WORK INSTRUCTIONS: Repeat only the lines below from the one containing "Se da por supuesto" through the one containing "# 1. Análisis previo #", inclusive, exactly as written.

════════════════

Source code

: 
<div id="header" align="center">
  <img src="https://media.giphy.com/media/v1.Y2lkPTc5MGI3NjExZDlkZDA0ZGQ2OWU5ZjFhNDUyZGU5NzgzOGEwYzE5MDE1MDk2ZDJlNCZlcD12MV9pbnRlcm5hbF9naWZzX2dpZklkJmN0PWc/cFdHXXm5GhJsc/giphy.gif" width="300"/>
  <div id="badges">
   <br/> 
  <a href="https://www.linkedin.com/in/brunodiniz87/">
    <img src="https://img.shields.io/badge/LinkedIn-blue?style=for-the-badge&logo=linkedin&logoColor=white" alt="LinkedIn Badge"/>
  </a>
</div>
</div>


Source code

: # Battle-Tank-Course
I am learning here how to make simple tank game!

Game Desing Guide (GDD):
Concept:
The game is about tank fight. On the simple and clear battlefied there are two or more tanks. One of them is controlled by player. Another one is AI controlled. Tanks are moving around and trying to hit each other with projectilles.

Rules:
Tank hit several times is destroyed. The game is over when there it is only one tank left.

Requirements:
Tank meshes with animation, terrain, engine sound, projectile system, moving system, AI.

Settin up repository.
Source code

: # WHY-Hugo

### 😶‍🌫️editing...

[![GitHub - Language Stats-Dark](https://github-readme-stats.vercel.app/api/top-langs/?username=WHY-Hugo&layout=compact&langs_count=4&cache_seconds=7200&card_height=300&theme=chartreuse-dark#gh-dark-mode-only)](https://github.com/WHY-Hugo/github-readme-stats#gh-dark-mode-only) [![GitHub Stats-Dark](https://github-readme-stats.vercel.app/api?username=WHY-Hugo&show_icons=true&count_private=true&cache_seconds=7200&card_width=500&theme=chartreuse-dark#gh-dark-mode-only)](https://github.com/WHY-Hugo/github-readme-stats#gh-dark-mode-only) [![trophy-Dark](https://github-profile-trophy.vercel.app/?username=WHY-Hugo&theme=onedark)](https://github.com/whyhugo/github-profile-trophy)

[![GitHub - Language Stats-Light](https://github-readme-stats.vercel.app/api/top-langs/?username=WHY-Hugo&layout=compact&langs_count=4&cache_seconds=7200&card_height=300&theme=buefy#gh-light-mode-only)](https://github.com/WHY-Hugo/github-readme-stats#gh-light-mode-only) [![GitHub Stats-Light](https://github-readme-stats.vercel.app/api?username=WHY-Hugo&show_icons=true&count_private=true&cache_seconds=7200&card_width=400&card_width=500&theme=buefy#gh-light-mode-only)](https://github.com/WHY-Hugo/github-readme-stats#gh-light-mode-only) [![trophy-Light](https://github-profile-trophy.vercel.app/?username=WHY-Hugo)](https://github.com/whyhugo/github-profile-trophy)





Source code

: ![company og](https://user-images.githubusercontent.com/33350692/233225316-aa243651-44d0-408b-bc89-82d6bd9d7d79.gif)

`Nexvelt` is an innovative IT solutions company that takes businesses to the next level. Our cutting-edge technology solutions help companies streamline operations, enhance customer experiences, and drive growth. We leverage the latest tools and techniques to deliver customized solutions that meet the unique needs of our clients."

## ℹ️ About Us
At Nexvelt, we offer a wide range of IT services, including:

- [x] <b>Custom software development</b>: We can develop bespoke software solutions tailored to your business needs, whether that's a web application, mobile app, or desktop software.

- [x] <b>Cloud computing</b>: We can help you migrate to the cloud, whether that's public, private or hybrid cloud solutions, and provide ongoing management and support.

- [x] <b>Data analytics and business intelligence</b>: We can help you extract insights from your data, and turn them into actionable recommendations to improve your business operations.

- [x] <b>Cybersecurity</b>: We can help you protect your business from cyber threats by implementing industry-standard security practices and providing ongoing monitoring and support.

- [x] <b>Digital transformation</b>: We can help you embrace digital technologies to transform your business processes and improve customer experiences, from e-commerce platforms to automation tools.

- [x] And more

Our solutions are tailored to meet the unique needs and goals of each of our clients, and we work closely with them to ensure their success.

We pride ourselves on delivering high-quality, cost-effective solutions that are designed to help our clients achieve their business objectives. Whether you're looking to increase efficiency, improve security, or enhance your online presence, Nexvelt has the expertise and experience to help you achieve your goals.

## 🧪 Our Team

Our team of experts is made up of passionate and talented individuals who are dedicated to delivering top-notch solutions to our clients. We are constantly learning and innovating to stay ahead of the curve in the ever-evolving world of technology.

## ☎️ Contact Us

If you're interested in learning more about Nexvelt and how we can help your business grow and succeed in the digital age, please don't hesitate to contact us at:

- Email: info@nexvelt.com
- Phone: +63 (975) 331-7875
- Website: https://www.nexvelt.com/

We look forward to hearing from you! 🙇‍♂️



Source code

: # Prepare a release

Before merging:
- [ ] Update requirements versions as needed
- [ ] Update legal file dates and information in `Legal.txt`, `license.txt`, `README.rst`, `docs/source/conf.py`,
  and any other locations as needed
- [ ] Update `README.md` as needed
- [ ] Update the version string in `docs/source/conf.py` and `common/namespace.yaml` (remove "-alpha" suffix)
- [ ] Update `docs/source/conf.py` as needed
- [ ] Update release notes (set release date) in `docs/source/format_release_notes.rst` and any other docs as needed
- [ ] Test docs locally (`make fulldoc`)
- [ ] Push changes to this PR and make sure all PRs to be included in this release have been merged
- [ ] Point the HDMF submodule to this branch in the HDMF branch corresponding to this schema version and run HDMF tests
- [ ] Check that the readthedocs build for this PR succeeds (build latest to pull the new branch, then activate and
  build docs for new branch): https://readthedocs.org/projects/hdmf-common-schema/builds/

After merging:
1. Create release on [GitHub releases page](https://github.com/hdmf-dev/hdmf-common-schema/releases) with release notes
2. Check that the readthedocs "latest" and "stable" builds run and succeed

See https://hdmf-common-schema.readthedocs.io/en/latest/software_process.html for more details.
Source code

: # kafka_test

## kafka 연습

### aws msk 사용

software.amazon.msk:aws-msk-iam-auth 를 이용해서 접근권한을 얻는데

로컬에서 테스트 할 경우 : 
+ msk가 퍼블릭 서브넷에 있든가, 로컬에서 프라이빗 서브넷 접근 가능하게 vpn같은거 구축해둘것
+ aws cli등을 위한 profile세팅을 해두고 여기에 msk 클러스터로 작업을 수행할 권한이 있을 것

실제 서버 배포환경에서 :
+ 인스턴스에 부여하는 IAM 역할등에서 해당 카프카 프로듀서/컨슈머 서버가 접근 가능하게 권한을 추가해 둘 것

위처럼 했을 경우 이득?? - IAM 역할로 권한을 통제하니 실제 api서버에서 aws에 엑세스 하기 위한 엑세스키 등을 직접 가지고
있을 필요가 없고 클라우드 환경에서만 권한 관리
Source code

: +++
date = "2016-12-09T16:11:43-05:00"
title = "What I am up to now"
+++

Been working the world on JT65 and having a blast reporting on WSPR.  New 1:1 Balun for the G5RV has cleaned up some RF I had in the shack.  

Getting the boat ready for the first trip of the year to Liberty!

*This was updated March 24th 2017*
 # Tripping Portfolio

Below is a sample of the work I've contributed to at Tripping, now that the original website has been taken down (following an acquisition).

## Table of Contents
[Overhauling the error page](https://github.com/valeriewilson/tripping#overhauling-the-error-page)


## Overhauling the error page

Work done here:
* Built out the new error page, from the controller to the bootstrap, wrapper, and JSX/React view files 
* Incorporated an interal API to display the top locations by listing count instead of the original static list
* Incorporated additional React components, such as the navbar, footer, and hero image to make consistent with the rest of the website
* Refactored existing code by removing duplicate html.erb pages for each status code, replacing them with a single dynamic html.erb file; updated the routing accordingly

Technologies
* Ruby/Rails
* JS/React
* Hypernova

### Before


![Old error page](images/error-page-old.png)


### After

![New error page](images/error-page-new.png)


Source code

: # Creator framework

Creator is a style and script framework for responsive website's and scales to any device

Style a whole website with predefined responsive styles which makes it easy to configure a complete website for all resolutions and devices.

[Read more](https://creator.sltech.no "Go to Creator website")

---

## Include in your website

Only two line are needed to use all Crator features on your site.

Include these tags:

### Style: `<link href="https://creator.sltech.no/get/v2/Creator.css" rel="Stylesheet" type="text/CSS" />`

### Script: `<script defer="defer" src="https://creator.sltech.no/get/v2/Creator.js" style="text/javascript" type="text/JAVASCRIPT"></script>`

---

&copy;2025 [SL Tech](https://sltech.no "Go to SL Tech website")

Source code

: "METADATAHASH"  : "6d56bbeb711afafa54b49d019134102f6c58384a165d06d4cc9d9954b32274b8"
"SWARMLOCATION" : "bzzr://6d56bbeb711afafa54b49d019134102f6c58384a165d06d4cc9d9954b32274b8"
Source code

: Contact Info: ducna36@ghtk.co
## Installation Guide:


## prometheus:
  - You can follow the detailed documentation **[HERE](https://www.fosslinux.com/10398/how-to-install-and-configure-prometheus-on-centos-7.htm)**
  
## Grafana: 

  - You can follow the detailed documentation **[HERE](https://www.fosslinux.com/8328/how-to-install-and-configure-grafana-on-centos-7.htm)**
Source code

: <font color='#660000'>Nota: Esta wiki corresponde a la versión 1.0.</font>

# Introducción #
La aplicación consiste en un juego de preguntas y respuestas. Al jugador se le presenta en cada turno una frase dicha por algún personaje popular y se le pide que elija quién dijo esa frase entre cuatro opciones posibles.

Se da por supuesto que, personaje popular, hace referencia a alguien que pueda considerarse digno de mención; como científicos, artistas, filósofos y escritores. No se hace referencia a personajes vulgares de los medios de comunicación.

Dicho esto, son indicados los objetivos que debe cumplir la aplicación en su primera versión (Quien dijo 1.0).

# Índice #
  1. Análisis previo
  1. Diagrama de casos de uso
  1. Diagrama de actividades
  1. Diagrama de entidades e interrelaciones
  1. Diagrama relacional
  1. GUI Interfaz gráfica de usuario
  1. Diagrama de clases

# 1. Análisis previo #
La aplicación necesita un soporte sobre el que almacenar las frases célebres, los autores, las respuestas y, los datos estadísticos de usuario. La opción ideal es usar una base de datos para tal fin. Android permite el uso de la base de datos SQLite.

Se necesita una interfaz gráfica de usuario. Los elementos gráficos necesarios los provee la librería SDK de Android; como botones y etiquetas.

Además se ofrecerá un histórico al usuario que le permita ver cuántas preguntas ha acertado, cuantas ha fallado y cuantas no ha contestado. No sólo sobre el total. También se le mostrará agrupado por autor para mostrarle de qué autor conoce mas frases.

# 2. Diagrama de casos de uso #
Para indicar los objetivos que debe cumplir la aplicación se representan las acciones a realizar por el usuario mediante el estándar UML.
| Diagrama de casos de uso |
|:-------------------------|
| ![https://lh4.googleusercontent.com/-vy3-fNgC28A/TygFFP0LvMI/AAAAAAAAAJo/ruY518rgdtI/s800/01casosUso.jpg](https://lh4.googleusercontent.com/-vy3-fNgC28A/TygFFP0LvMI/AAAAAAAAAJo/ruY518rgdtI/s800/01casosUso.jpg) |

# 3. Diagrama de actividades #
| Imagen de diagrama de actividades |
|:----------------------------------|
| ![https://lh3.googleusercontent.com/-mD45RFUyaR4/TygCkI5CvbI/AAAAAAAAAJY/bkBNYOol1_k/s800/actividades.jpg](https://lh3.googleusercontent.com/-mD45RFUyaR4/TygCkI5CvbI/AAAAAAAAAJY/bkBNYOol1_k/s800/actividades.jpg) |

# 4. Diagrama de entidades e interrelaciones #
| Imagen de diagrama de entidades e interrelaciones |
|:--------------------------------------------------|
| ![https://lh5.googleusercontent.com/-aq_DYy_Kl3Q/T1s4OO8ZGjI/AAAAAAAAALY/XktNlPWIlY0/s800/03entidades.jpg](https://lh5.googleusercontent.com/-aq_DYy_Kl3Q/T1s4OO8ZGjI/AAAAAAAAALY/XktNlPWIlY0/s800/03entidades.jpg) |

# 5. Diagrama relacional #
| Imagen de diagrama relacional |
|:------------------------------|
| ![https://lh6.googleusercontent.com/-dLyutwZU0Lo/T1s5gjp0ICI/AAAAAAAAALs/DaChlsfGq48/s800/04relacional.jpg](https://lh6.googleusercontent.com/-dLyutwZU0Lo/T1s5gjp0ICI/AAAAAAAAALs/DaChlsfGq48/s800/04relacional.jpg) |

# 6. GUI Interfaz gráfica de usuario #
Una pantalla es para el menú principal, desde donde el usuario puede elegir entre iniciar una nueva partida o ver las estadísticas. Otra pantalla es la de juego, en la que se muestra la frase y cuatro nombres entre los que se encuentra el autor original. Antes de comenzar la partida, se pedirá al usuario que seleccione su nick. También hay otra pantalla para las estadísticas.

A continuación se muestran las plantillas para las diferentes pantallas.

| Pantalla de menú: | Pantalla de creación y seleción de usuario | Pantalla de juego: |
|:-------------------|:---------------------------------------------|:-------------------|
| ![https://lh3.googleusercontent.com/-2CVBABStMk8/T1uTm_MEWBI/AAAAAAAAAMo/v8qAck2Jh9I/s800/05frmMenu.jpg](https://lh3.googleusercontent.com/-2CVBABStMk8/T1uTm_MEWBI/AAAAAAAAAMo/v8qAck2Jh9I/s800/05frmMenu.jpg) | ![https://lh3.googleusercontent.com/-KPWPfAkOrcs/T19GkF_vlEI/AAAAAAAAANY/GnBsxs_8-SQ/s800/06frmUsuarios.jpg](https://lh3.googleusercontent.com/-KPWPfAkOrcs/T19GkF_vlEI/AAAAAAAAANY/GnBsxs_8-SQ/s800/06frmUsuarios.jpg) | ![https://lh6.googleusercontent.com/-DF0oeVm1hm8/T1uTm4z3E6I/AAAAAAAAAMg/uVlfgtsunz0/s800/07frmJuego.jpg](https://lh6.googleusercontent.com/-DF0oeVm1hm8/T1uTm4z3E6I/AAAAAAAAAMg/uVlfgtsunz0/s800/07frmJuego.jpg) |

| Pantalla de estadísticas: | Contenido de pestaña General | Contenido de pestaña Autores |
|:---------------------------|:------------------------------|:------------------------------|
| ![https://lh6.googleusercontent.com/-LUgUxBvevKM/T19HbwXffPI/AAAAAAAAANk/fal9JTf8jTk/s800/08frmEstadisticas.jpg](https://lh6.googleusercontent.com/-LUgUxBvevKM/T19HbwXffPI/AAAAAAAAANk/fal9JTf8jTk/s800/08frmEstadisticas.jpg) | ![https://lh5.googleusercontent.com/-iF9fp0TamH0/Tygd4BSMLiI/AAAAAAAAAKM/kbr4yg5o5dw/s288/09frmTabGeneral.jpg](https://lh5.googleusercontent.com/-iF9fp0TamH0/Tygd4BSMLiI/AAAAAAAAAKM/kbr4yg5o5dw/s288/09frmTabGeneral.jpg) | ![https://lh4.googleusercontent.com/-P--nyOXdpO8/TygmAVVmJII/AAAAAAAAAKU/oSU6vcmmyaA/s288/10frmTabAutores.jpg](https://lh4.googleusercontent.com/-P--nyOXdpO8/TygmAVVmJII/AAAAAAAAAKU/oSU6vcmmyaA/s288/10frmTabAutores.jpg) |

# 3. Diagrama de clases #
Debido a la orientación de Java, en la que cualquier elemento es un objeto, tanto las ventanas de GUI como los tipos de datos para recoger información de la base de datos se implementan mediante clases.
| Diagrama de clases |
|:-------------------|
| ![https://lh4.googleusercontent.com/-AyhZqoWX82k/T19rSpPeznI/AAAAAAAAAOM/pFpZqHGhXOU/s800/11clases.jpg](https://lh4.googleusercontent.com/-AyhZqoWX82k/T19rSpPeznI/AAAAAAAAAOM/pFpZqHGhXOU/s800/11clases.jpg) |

════════════════

RESULT:
Se da por supuesto que, personaje popular, hace referencia a alguien que pueda considerarse digno de mención; como científicos, artistas, filósofos y escritores. No se hace referencia a personajes vulgares de los medios de comunicación.

Dicho esto, son indicados los objetivos que debe cumplir la aplicación en su primera versión (Quien dijo 1.0).

# Índice #
  1. Análisis previo
  1. Diagrama de casos de uso
  1. Diagrama de actividades
  1. Diagrama de entidades e interrelaciones
  1. Diagrama relacional
  1. GUI Interfaz gráfica de usuario
  1. Diagrama de clases

# 1. Análisis previo #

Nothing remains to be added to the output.